Historical Relationship to NumPy's MaskedArrays

This module should not be confused with NumPy's builtin np.ma.MaskedArray class, which has the same name and similar functionality but is otherwise independent. This module was developed by forking NumPy's np.ma.MaskedArray codebase and updating it to take advantage of NumPy's new and powerful __array_function__ interface for creating ndarray ducktypes. It is intended as a more modern replacement for NumPy's np.ma.MaskedArray.

Quickstart

This module introduces three main new types on top of NumPy's types:

  • MaskedArray, which behaves like NumPy's ndarray type but with masked elements
  • MaskedScalar, which behaves like NumPy's scalar types but which can be masked
  • X, a special variable representing a masked value for use in MaskedArray construction and assignment.

MaskedArray and MaskedScalar are implemented by storing a "data" NumPy ndarray of any NumPy datatype along with an auxiliary boolean "mask" ndarray of the same shape describing which elements of the data array are masked. Both the data and mask ndarrays are normally hidden from the user, but it is useful to know this to understand MaskedArray behavior.

MaskedArray construction

MaskedArrays can be created in multiple ways. One way is using Python lists, in which case X can be used to signify masked elements:

>>> a = MaskedArray([[1, X, 3], [X, X, 2], [X, 4, 1]])
>>> a
MaskedArray([[1, X, 3],
             [X, X, 2],
             [X, 4, 1]])

Another way is by specifying separate data and mask objects as the first two arguments of the constructor. The mask can be any object which NumPy can cast to a boolean array and broadcast to the same shape as the data:

>>> MaskedArray(np.ones(4), [0, 1, 0, 1])
MaskedArray([1., X , 1., X ])

MaskedArrays can also be constructed from other MaskedArrays, resulting in a view of the original:

>>> MaskedArray(a)
MaskedArray([[1, X, 3],
             [X, X, 2],
             [X, 4, 1]])

MaskedArray Basic Attributes

MaskedArray and MaskedScalar support a few new attributes relative to ndarray:

The .filled method returns a copy of the MaskedArrays data as a plain ndarray, with all masked elements replaced by a fill value, which is 0 by default. The .filled() method is the primary way of converting a MaskedArray back to an ndarray.

>>> a.filled()
array([[1, 0, 3],
       [0, 0, 2],
       [0, 4, 1]])

The .mask attribute gives a readonly view of the boolean ndarray representing which elements are masked.

>>> a.mask
array([[False,  True, False],
       [ True,  True, False],
       [ True, False, False]])

This is readonly to prevent exposure of uninitialized values to the user.

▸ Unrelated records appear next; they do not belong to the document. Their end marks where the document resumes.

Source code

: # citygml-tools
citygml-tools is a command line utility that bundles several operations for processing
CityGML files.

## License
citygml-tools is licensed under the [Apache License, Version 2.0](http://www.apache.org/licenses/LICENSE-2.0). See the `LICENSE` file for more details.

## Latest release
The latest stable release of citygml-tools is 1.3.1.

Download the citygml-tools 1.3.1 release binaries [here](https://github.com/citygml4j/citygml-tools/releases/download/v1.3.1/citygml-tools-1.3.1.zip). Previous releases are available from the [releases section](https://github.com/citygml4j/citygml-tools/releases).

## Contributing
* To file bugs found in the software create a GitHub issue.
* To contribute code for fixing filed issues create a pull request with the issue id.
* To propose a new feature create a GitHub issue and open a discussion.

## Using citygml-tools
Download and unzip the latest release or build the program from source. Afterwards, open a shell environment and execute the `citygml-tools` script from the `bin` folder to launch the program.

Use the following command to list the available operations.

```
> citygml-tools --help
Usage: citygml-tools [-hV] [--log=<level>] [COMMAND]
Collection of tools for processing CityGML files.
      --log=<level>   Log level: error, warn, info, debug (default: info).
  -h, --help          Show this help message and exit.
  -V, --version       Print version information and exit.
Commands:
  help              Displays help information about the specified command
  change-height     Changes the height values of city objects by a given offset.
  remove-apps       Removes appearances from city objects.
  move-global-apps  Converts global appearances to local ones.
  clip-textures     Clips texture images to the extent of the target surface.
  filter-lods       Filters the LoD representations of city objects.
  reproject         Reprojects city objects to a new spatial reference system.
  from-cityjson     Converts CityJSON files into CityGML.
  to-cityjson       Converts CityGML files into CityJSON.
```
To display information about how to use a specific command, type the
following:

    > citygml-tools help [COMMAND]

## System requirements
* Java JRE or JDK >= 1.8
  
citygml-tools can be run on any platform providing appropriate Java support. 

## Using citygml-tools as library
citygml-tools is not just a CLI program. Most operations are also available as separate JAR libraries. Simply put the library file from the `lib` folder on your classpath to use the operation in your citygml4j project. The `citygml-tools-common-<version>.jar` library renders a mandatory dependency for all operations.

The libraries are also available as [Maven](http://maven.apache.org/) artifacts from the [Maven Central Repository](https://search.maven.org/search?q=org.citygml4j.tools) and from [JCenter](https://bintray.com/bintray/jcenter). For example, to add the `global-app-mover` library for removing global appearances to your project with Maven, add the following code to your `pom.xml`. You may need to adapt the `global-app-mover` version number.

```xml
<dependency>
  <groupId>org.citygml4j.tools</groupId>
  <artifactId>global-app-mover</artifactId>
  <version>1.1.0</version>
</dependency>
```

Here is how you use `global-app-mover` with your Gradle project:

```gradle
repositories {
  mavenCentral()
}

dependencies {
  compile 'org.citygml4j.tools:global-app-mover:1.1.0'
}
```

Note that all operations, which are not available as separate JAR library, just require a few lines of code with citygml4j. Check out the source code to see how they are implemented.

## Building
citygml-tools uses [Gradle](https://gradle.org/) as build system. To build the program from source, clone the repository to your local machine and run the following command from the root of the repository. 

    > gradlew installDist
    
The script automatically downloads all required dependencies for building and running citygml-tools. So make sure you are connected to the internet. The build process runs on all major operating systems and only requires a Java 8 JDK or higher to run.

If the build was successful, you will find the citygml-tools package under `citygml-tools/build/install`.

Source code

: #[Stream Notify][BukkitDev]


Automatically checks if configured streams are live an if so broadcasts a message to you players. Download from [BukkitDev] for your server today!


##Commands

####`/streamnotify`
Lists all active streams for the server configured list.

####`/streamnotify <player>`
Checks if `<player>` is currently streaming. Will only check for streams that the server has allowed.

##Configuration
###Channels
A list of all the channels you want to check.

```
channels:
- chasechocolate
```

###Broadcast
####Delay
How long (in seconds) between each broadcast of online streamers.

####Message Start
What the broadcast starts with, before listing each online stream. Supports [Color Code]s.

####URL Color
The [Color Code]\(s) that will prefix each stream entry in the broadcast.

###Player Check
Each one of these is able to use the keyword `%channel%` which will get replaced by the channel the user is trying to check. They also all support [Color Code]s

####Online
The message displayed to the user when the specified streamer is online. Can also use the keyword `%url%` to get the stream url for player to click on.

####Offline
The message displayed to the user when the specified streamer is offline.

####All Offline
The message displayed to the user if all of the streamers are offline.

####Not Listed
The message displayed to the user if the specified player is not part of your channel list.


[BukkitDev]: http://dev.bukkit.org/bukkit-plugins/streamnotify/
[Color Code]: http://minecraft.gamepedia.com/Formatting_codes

To mask elements you should use assignment with X as described below.

MaskedArray also has a new method, .count, which counts up the number of unmasked elements, along given axes.

Otherwise MaskedArray supports most of the basic attributes of ndarrays like .shape, .dtype, .strides and others, with a few exceptions such as .base as noted below.

MaskedScalars and the masked input marker X

When operating on a MaskedArray, NumPy will return a MaskedScalar object in situations which ordinarily return a NumPy scalar object, for instance when indexing an array to get a single element. While MaskedScalars support almost all the methods and attributes of NumPy scalars there are some important differences. Notably, MaskedScalars are not part of the NumPy scalar type hierarchy, and so for instance code of the form isinstance(var, np.inexact) will fail, and np.isscalar will return False. In such situations you can use .filled first to obtain a NumPy scalar. Like NumPy scalars, MaskedScalars are immutable (except for structured scalars) and can be used as dict keys.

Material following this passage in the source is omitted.